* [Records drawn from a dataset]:

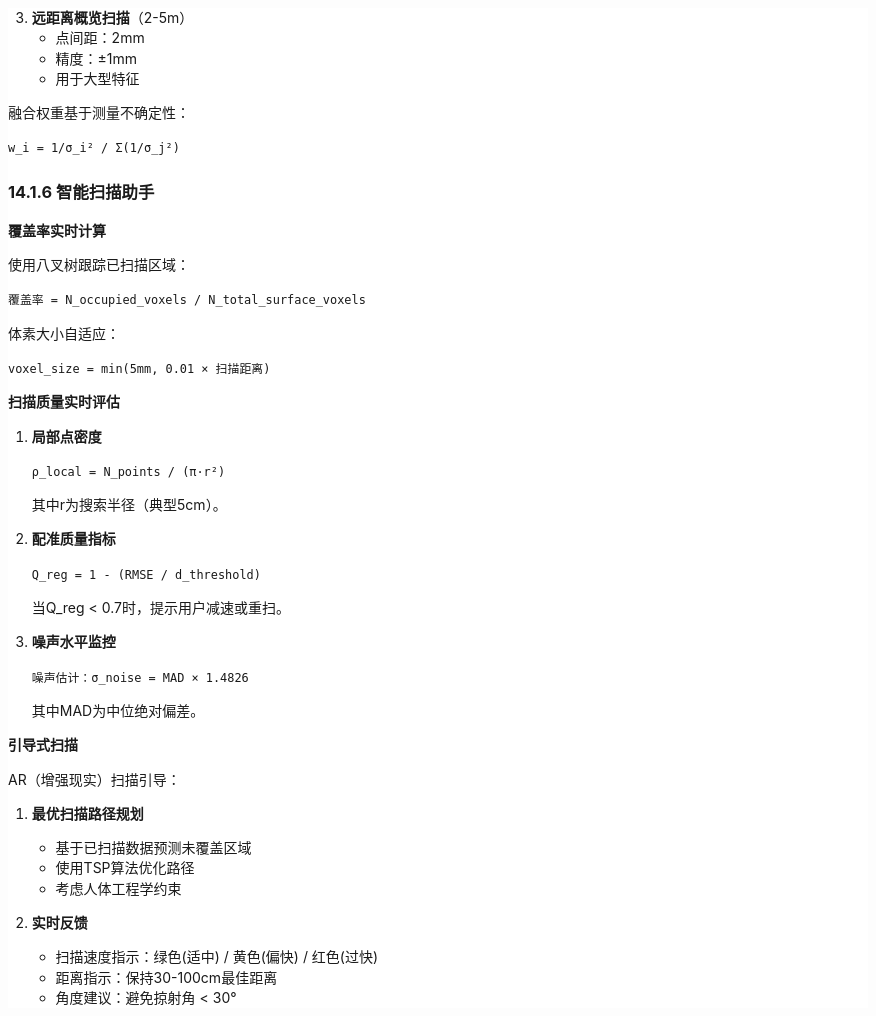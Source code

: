 3. **远距离概览扫描**（2-5m）
   - 点间距：2mm
   - 精度：±1mm
   - 用于大型特征

融合权重基于测量不确定性：
```
w_i = 1/σ_i² / Σ(1/σ_j²)
```

### 14.1.6 智能扫描助手

**覆盖率实时计算**

使用八叉树跟踪已扫描区域：

```
覆盖率 = N_occupied_voxels / N_total_surface_voxels
```

体素大小自适应：
```
voxel_size = min(5mm, 0.01 × 扫描距离)
```

**扫描质量实时评估**

1. **局部点密度**
   ```
   ρ_local = N_points / (π·r²)
   ```
   
   其中r为搜索半径（典型5cm）。

2. **配准质量指标**
   ```
   Q_reg = 1 - (RMSE / d_threshold)
   ```
   
   当Q_reg < 0.7时，提示用户减速或重扫。

3. **噪声水平监控**
   ```
   噪声估计：σ_noise = MAD × 1.4826
   ```
   
   其中MAD为中位绝对偏差。

**引导式扫描**

AR（增强现实）扫描引导：

1. **最优扫描路径规划**
   - 基于已扫描数据预测未覆盖区域
   - 使用TSP算法优化路径
   - 考虑人体工程学约束

2. **实时反馈**
   - 扫描速度指示：绿色(适中) / 黄色(偏快) / 红色(过快)
   - 距离指示：保持30-100cm最佳距离
   - 角度建议：避免掠射角 < 30°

* [What to produce]:
When you copy the entries above, reproduce each line exactly and leave out any pictures.

* [Response]:
Source code

: 3. **远距离概览扫描**（2-5m）
   - 点间距：2mm
   - 精度：±1mm
   - 用于大型特征

融合权重基于测量不确定性：
```
w_i = 1/σ_i² / Σ(1/σ_j²)
```

### 14.1.6 智能扫描助手

**覆盖率实时计算**

使用八叉树跟踪已扫描区域：

```
覆盖率 = N_occupied_voxels / N_total_surface_voxels
```

体素大小自适应：
```
voxel_size = min(5mm, 0.01 × 扫描距离)
```

**扫描质量实时评估**

1. **局部点密度**
   ```
   ρ_local = N_points / (π·r²)
   ```
   
   其中r为搜索半径（典型5cm）。

2. **配准质量指标**
   ```
   Q_reg = 1 - (RMSE / d_threshold)
   ```
   
   当Q_reg < 0.7时，提示用户减速或重扫。

3. **噪声水平监控**
   ```
   噪声估计：σ_noise = MAD × 1.4826
   ```
   
   其中MAD为中位绝对偏差。

**引导式扫描**

AR（增强现实）扫描引导：

1. **最优扫描路径规划**
   - 基于已扫描数据预测未覆盖区域
   - 使用TSP算法优化路径
   - 考虑人体工程学约束

2. **实时反馈**
   - 扫描速度指示：绿色(适中) / 黄色(偏快) / 红色(过快)
   - 距离指示：保持30-100cm最佳距离
   - 角度建议：避免掠射角 < 30°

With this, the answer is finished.